(Work to complete)
All of the records must be restated exactly, with every line complete.

::::::::::

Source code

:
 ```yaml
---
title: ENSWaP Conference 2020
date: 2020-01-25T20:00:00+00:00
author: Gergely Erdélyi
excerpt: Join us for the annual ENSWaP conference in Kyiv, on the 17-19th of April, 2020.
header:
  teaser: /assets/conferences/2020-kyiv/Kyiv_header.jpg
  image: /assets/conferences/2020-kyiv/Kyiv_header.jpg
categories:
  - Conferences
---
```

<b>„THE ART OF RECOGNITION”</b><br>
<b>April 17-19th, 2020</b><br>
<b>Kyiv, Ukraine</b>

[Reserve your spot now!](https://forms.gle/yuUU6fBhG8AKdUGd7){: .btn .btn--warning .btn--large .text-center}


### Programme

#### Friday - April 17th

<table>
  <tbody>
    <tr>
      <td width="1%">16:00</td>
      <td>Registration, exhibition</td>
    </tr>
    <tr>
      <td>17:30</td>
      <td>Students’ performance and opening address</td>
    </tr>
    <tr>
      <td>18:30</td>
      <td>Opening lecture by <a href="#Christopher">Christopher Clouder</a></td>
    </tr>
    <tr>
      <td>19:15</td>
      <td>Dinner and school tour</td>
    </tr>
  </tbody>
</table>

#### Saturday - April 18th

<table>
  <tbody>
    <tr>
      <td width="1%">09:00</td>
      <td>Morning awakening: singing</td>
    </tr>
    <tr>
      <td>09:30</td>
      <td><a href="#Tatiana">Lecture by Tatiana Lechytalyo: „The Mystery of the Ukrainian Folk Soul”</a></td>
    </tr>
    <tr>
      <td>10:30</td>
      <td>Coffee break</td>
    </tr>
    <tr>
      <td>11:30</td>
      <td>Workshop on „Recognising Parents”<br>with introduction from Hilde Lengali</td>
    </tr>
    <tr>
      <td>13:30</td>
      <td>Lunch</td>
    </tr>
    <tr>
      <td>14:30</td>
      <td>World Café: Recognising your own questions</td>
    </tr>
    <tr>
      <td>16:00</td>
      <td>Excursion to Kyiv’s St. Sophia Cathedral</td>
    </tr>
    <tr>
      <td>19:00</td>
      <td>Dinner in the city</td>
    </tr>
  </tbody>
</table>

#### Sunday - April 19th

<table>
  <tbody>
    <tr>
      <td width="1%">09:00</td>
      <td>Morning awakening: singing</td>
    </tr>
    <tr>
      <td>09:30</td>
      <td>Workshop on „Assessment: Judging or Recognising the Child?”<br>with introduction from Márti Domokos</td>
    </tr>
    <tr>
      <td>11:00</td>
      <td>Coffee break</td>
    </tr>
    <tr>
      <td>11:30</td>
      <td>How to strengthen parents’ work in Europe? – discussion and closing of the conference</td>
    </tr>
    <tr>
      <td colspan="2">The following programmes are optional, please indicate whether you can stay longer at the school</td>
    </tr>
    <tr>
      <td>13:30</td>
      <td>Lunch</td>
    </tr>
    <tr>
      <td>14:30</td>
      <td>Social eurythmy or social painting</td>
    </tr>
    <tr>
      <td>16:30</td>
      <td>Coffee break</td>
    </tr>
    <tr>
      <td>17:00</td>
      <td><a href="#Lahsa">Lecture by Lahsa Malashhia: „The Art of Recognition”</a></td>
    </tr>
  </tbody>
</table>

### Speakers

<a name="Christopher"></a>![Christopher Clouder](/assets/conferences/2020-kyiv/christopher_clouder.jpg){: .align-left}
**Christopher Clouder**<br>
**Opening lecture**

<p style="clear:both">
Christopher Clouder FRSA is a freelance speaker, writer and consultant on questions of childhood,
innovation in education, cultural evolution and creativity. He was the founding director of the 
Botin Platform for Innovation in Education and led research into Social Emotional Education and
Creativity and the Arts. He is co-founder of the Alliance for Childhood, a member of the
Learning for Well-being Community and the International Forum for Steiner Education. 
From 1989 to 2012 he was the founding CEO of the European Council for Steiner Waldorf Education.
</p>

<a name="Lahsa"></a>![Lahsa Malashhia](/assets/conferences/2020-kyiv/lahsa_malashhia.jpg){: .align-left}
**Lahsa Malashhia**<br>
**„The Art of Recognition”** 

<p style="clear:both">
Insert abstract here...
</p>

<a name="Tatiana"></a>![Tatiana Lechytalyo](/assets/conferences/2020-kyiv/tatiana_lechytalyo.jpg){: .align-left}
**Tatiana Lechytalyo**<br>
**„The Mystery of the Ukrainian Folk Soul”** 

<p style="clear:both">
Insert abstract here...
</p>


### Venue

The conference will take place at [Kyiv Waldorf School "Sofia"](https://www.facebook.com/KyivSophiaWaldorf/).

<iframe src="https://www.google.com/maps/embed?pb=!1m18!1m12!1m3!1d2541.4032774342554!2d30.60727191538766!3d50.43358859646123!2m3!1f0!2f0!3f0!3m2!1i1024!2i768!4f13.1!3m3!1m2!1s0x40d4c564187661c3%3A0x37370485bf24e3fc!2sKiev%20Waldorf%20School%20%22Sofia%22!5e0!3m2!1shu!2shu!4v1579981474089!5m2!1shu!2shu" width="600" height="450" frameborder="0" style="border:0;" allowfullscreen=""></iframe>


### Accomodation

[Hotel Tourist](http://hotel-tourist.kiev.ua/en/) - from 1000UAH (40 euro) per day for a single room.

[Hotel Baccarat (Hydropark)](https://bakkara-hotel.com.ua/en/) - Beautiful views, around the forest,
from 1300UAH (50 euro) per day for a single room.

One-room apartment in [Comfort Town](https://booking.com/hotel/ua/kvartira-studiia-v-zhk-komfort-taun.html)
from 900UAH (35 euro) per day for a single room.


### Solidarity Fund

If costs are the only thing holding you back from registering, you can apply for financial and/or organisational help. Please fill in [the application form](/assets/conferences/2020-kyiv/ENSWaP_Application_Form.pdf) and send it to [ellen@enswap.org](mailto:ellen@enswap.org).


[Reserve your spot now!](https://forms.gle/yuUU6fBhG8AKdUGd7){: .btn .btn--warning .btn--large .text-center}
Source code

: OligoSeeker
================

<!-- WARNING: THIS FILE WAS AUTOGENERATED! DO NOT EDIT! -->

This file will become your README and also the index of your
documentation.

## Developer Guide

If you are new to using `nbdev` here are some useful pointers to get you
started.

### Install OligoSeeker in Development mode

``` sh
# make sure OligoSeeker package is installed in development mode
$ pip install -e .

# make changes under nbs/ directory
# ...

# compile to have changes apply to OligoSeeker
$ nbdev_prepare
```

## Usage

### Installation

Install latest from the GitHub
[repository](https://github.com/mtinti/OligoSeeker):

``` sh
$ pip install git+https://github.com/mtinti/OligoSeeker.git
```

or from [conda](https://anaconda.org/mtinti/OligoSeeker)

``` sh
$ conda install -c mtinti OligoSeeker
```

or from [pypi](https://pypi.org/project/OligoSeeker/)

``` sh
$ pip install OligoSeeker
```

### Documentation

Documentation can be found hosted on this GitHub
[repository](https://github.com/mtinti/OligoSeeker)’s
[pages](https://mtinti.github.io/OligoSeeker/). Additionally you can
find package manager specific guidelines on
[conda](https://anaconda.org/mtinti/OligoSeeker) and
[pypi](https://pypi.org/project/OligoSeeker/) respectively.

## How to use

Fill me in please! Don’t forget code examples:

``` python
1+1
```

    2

::::::::::

(Completed exercise)
Source code

:
 ```yaml
---
title: ENSWaP Conference 2020
date: 2020-01-25T20:00:00+00:00
author: Gergely Erdélyi
excerpt: Join us for the annual ENSWaP conference in Kyiv, on the 17-19th of April, 2020.
header:
  teaser: /assets/conferences/2020-kyiv/Kyiv_header.jpg
  image: /assets/conferences/2020-kyiv/Kyiv_header.jpg
categories:
  - Conferences
---
```

<b>„THE ART OF RECOGNITION”</b><br>
<b>April 17-19th, 2020</b><br>
<b>Kyiv, Ukraine</b>

[Reserve your spot now!](https://forms.gle/yuUU6fBhG8AKdUGd7){: .btn .btn--warning .btn--large .text-center}


### Programme

#### Friday - April 17th

<table>
  <tbody>
    <tr>
      <td width="1%">16:00</td>
      <td>Registration, exhibition</td>
    </tr>
    <tr>
      <td>17:30</td>
      <td>Students’ performance and opening address</td>
    </tr>
    <tr>
      <td>18:30</td>
      <td>Opening lecture by <a href="#Christopher">Christopher Clouder</a></td>
    </tr>
    <tr>
      <td>19:15</td>
      <td>Dinner and school tour</td>
    </tr>
  </tbody>
</table>

#### Saturday - April 18th

<table>
  <tbody>
    <tr>
      <td width="1%">09:00</td>
      <td>Morning awakening: singing</td>
    </tr>
    <tr>
      <td>09:30</td>
      <td><a href="#Tatiana">Lecture by Tatiana Lechytalyo: „The Mystery of the Ukrainian Folk Soul”</a></td>
    </tr>
    <tr>
      <td>10:30</td>
      <td>Coffee break</td>
    </tr>
    <tr>
      <td>11:30</td>
      <td>Workshop on „Recognising Parents”<br>with introduction from Hilde Lengali</td>
    </tr>
    <tr>
      <td>13:30</td>
      <td>Lunch</td>
    </tr>
    <tr>
      <td>14:30</td>
      <td>World Café: Recognising your own questions</td>
    </tr>
    <tr>
      <td>16:00</td>
      <td>Excursion to Kyiv’s St. Sophia Cathedral</td>
    </tr>
    <tr>
      <td>19:00</td>
      <td>Dinner in the city</td>
    </tr>
  </tbody>
</table>

#### Sunday - April 19th

<table>
  <tbody>
    <tr>
      <td width="1%">09:00</td>
      <td>Morning awakening: singing</td>
    </tr>
    <tr>
      <td>09:30</td>
      <td>Workshop on „Assessment: Judging or Recognising the Child?”<br>with introduction from Márti Domokos</td>
    </tr>
    <tr>
      <td>11:00</td>
      <td>Coffee break</td>
    </tr>
    <tr>
      <td>11:30</td>
      <td>How to strengthen parents’ work in Europe? – discussion and closing of the conference</td>
    </tr>
    <tr>
      <td colspan="2">The following programmes are optional, please indicate whether you can stay longer at the school</td>
    </tr>
    <tr>
      <td>13:30</td>
      <td>Lunch</td>
    </tr>
    <tr>
      <td>14:30</td>
      <td>Social eurythmy or social painting</td>
    </tr>
    <tr>
      <td>16:30</td>
      <td>Coffee break</td>
    </tr>
    <tr>
      <td>17:00</td>
      <td><a href="#Lahsa">Lecture by Lahsa Malashhia: „The Art of Recognition”</a></td>
    </tr>
  </tbody>
</table>

### Speakers

<a name="Christopher"></a>![Christopher Clouder](/assets/conferences/2020-kyiv/christopher_clouder.jpg){: .align-left}
**Christopher Clouder**<br>
**Opening lecture**

<p style="clear:both">
Christopher Clouder FRSA is a freelance speaker, writer and consultant on questions of childhood,
innovation in education, cultural evolution and creativity. He was the founding director of the 
Botin Platform for Innovation in Education and led research into Social Emotional Education and
Creativity and the Arts. He is co-founder of the Alliance for Childhood, a member of the
Learning for Well-being Community and the International Forum for Steiner Education. 
From 1989 to 2012 he was the founding CEO of the European Council for Steiner Waldorf Education.
</p>

<a name="Lahsa"></a>![Lahsa Malashhia](/assets/conferences/2020-kyiv/lahsa_malashhia.jpg){: .align-left}
**Lahsa Malashhia**<br>
**„The Art of Recognition”** 

<p style="clear:both">
Insert abstract here...
</p>

<a name="Tatiana"></a>![Tatiana Lechytalyo](/assets/conferences/2020-kyiv/tatiana_lechytalyo.jpg){: .align-left}
**Tatiana Lechytalyo**<br>
**„The Mystery of the Ukrainian Folk Soul”** 

<p style="clear:both">
Insert abstract here...
</p>


### Venue

The conference will take place at [Kyiv Waldorf School "Sofia"](https://www.facebook.com/KyivSophiaWaldorf/).

<iframe src="https://www.google.com/maps/embed?pb=!1m18!1m12!1m3!1d2541.4032774342554!2d30.60727191538766!3d50.43358859646123!2m3!1f0!2f0!3f0!3m2!1i1024!2i768!4f13.1!3m3!1m2!1s0x40d4c564187661c3%3A0x37370485bf24e3fc!2sKiev%20Waldorf%20School%20%22Sofia%22!5e0!3m2!1shu!2shu!4v1579981474089!5m2!1shu!2shu" width="600" height="450" frameborder="0" style="border:0;" allowfullscreen=""></iframe>


### Accomodation

[Hotel Tourist](http://hotel-tourist.kiev.ua/en/) - from 1000UAH (40 euro) per day for a single room.

[Hotel Baccarat (Hydropark)](https://bakkara-hotel.com.ua/en/) - Beautiful views, around the forest,
from 1300UAH (50 euro) per day for a single room.

One-room apartment in [Comfort Town](https://booking.com/hotel/ua/kvartira-studiia-v-zhk-komfort-taun.html)
from 900UAH (35 euro) per day for a single room.


### Solidarity Fund

If costs are the only thing holding you back from registering, you can apply for financial and/or organisational help. Please fill in [the application form](/assets/conferences/2020-kyiv/ENSWaP_Application_Form.pdf) and send it to [ellen@enswap.org](mailto:ellen@enswap.org).


[Reserve your spot now!](https://forms.gle/yuUU6fBhG8AKdUGd7){: .btn .btn--warning .btn--large .text-center}
Source code

: OligoSeeker
================

<!-- WARNING: THIS FILE WAS AUTOGENERATED! DO NOT EDIT! -->

This file will become your README and also the index of your
documentation.

## Developer Guide

If you are new to using `nbdev` here are some useful pointers to get you
started.

### Install OligoSeeker in Development mode

``` sh
# make sure OligoSeeker package is installed in development mode
$ pip install -e .

# make changes under nbs/ directory
# ...

# compile to have changes apply to OligoSeeker
$ nbdev_prepare
```

## Usage

### Installation

Install latest from the GitHub
[repository](https://github.com/mtinti/OligoSeeker):

``` sh
$ pip install git+https://github.com/mtinti/OligoSeeker.git
```

or from [conda](https://anaconda.org/mtinti/OligoSeeker)

``` sh
$ conda install -c mtinti OligoSeeker
```

or from [pypi](https://pypi.org/project/OligoSeeker/)

``` sh
$ pip install OligoSeeker
```

### Documentation

Documentation can be found hosted on this GitHub
[repository](https://github.com/mtinti/OligoSeeker)’s
[pages](https://mtinti.github.io/OligoSeeker/). Additionally you can
find package manager specific guidelines on
[conda](https://anaconda.org/mtinti/OligoSeeker) and
[pypi](https://pypi.org/project/OligoSeeker/) respectively.

## How to use

Fill me in please! Don’t forget code examples:

``` python
1+1
```

    2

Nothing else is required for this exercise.